Almost three-quarters of people are opposed to the teachers strike, according to the Department of Education
A spokeswoman said 70% of people were against industrial action or believed teachers should not be allowed to strike at all.
– Department for Education spokeswoman
It is disappointing that the NUT and NASUWT are striking over the Government's measures to allow heads to pay good teachers more.
In a recent poll, 61% of respondents supported linking teachers' pay to performance and 70% either opposed the strikes or believed that teachers should not be allowed to strike at all.
All strikes will do is disrupt parents' lives, hold back children's education and damage the reputation of the profession.
The teachers' unions argue their members are walking out because of cuts to their pay, higher pension contributions and poor working conditions.
Government reforms will leave teachers overworked and under-qualified, a striking teacher has told Daybreak.
History teacher John Boniface said reforms would be "attacks" on the "education they are going to be able to provide for children".

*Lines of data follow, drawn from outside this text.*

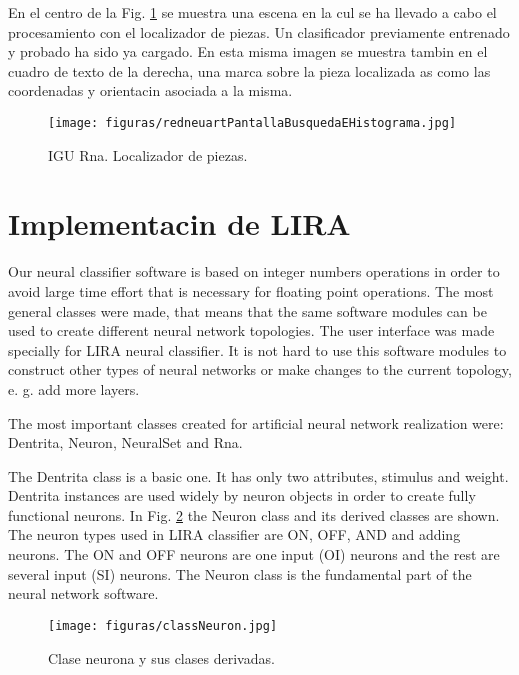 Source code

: En el centro de la Fig. \ref{redneuartpantallabusquedaehistograma} se muestra una escena en la cul se ha llevado a cabo el procesamiento con el localizador de piezas. Un clasificador previamente entrenado y probado ha sido ya cargado. En esta misma imagen se muestra tambin en el cuadro de texto de la derecha, una marca sobre la pieza localizada as como las coordenadas y orientacin asociada a la misma.

\begin{figure}[h]
\begin{center} \texttt{[image: figuras/redneuartPantallaBusquedaEHistograma.jpg]}\end{center}
\caption{IGU Rna. Localizador de piezas.}
\label{redneuartpantallabusquedaehistograma}
\end{figure}

\section{Implementacin de LIRA}
Our neural classifier software is based on integer numbers operations in order
to avoid large time effort that is necessary for floating point operations.
The most general classes were made, that means that the same software modules
can be used to create different neural network topologies. The user
interface was made specially for LIRA neural classifier. It
is not hard to use this software modules to construct other types
of neural networks or make changes to the current topology, e. g.
add more layers. 

The most important classes created for artificial neural network realization
were: Dentrita, Neuron, NeuralSet and Rna.

The Dentrita class is a basic one. It has only two attributes, stimulus
and weight. Dentrita instances are used widely by neuron objects in
order to create fully functional neurons. In Fig. \ref{classneuron}
the Neuron class and its derived classes are shown. The neuron types used in LIRA classifier
are ON, OFF, AND and adding neurons. The ON and OFF neurons are one
input (OI) neurons and the rest are several input (SI) neurons. The
Neuron class is the fundamental part of the neural network software.

\begin{figure}[h]
\begin{center} \texttt{[image: figuras/classNeuron.jpg]}\end{center}
\caption{Clase neurona y sus clases derivadas.}
\label{classneuron}
\end{figure}

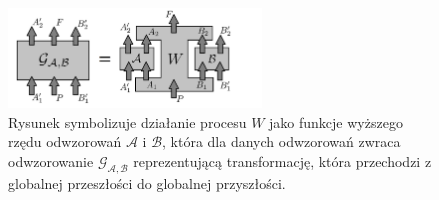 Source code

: \documentclass[10pt]{article} %
\begin{document}
\begin{figure}[t]
\centering
\includegraphics[width=0.6\textwidth]{obrazki/done1}
\caption{
Rysunek symbolizuje działanie procesu $W$ jako funkcje wyższego rzędu odwzorowań $\mathcal{A}$ i $\mathcal{B}$, która dla danych odwzorowań zwraca odwzorowanie 
$\mathcal{G_{A,B}}$ reprezentującą transformację, która przechodzi z globalnej przeszłości do globalnej przyszłości.
}
\label{higherordermap}
\end{figure}
\end{document}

He criticised plans to allow teachers without a proper qualification to work in a classroom and not giving teachers enough time to plan lessons.

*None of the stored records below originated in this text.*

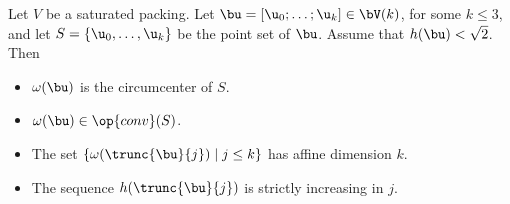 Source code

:\begin{lemma}[]\label{lemma:v2} 
Let $V$ be a saturated packing.
Let $\bu=[\u_0;\ldots;\u_k]\in \bV(k)$, for some $k\le 3$,
and let $S=\{\u_0,\ldots,\u_k\}$ be the
point set of $\bu$.
Assume that $h(\bu)<\sqrt2$.
Then 
\begin{itemize} 
\item%
$\omega(\bu)$ is the circumcenter of $S$.
\item%
$\omega(\bu)\in\op{conv}(S)$.
\item%
The set $\{\omega(\trunc{\bu}{j})\mid j\le k\}$ has affine dimension $k$.
\item
The sequence $h(\trunc{\bu}{j})$ is
strictly increasing in $j$.
\end{itemize}
\end{lemma}
%

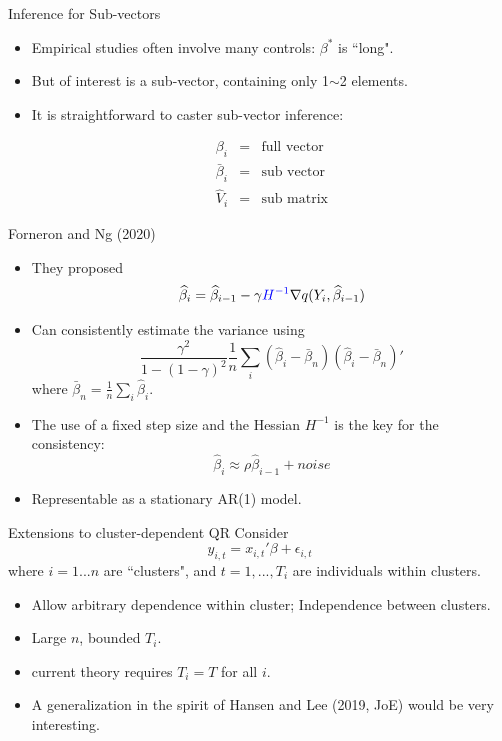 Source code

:\documentclass[beamer, t]{beamer}
\begin{document}
\begin{frame}{Inference for Sub-vectors}
	
	
	\begin{itemize}
		\item Empirical studies often involve many controls: $\beta^*$ is ``long".
		
		\item But of interest is a sub-vector, containing only 1$\sim$2 elements. 
		
		\item It is straightforward to caster sub-vector inference:
		
		\begin{eqnarray}
			\beta_i&=&  \text{full vector}\\
			\bar\beta_i&=&  \text{sub vector}\\
			\widehat V_i&=&  \text{sub matrix}
		\end{eqnarray}
		
		
	\end{itemize}
	
\end{frame}


\begin{frame}{Forneron and Ng (2020)}
	\begin{itemize}
		\item They proposed 
		$$
		\widehat\beta_i= \widehat\beta_{i-1} -\gamma  \textcolor{blue}{H^{-1}} \nabla q(Y_i, \widehat\beta_{i-1})
		$$
		\item Can consistently estimate the variance using
		$$
		\frac{\gamma^2}{1-(1-\gamma)^2} \frac{1}{n}\sum_i (\widehat\beta_i-\bar\beta_n)(\widehat\beta_i-\bar\beta_n)'
		$$
		where $\bar\beta_n=\frac{1}{n}\sum_i\widehat\beta_i.$
		\item The use of a fixed step size and the Hessian $H^{-1}$ is the key for the consistency: 
		$$
		\widehat\beta_i\approx \rho \widehat\beta_{i-1} + noise 
		$$
		\item Representable as a stationary AR(1) model. 
	\end{itemize}
	
\end{frame}



\begin{frame}{Extensions to cluster-dependent QR}
	Consider 
	$$
	y_{i,t} = x_{i,t}'\beta +\epsilon_{i,t}
	$$
	where $i=1...n$ are ``clusters", and $t=1,...,T_i$ are individuals within clusters.
	
	\begin{itemize}
		\item Allow arbitrary dependence within cluster;  Independence between clusters.
		\item Large $n$, bounded $T_i$.
		\item current theory requires $T_i=T$ for all $i$.
		
		\item A generalization in the spirit of Hansen and Lee (2019, JoE) would be very interesting.
		 
	\end{itemize}
	
\end{frame}
\end{document}
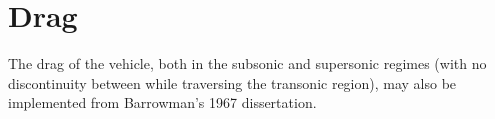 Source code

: \documentclass[11pt,dvipsnames]{thesis}
\begin{document}
%


\section{Drag}
The drag of the vehicle, both in the subsonic and supersonic regimes (with no discontinuity between while traversing the transonic region), may also be implemented from Barrowman's 1967 dissertation. 
\end{document}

Hundreds of schools across London could be disrupted today as teachers stage further strike action in an ongoing dispute over pay, pensions and working conditions.
Organisers say 'the overwhelming majority' of teachers from two of England's biggest teaching unions, the NUT and NASUWT, are expected to rally in central London.
The first regional walkout took place in the North West on June 27th, and further strikes took place in East of England, the East Midlands, West Midlands and Yorkshire and Humberside on October 1st.
The Government says it is 'disappointed' at the decision to hold further industrial action.